ABOUT THIS TASK >> Output only the entries, exactly as given, without the pictures.

RECORDS >>
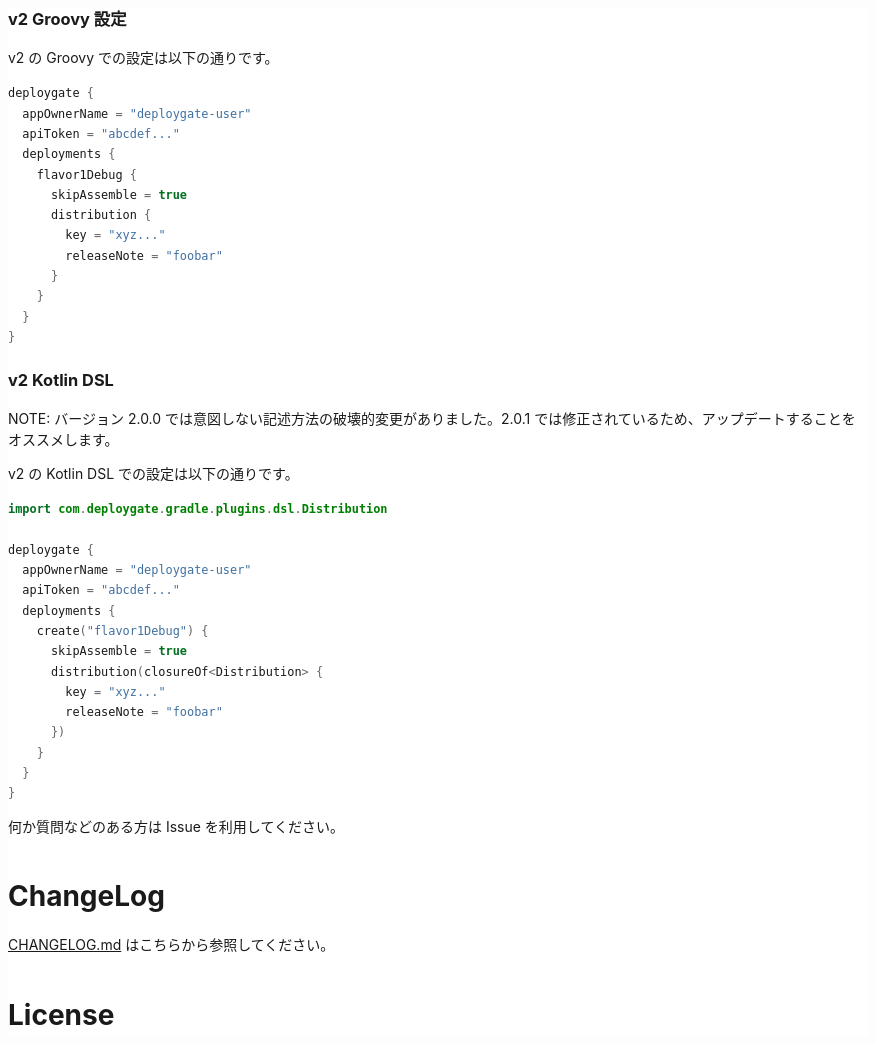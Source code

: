 ### v2 Groovy 設定

v2 の Groovy での設定は以下の通りです。

```groovy
deploygate {
  appOwnerName = "deploygate-user"
  apiToken = "abcdef..."
  deployments {
    flavor1Debug {
      skipAssemble = true
      distribution {
        key = "xyz..."
        releaseNote = "foobar"
      }
    }
  }
}
```

### v2 Kotlin DSL

NOTE: バージョン 2.0.0 では意図しない記述方法の破壊的変更がありました。2.0.1 では修正されているため、アップデートすることをオススメします。

v2 の Kotlin DSL での設定は以下の通りです。

```kotlin
import com.deploygate.gradle.plugins.dsl.Distribution

deploygate {
  appOwnerName = "deploygate-user"
  apiToken = "abcdef..."
  deployments {
    create("flavor1Debug") {
      skipAssemble = true
      distribution(closureOf<Distribution> {
        key = "xyz..."
        releaseNote = "foobar"
      })
    }
  }
}
```

何か質問などのある方は Issue を利用してください。

# ChangeLog

[CHANGELOG.md](./CHANGELOG.md) はこちらから参照してください。

# License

REPLY >>
Source code

: ### v2 Groovy 設定

v2 の Groovy での設定は以下の通りです。

```groovy
deploygate {
  appOwnerName = "deploygate-user"
  apiToken = "abcdef..."
  deployments {
    flavor1Debug {
      skipAssemble = true
      distribution {
        key = "xyz..."
        releaseNote = "foobar"
      }
    }
  }
}
```

### v2 Kotlin DSL

NOTE: バージョン 2.0.0 では意図しない記述方法の破壊的変更がありました。2.0.1 では修正されているため、アップデートすることをオススメします。

v2 の Kotlin DSL での設定は以下の通りです。

```kotlin
import com.deploygate.gradle.plugins.dsl.Distribution

deploygate {
  appOwnerName = "deploygate-user"
  apiToken = "abcdef..."
  deployments {
    create("flavor1Debug") {
      skipAssemble = true
      distribution(closureOf<Distribution> {
        key = "xyz..."
        releaseNote = "foobar"
      })
    }
  }
}
```

何か質問などのある方は Issue を利用してください。

# ChangeLog

[CHANGELOG.md](./CHANGELOG.md) はこちらから参照してください。

# License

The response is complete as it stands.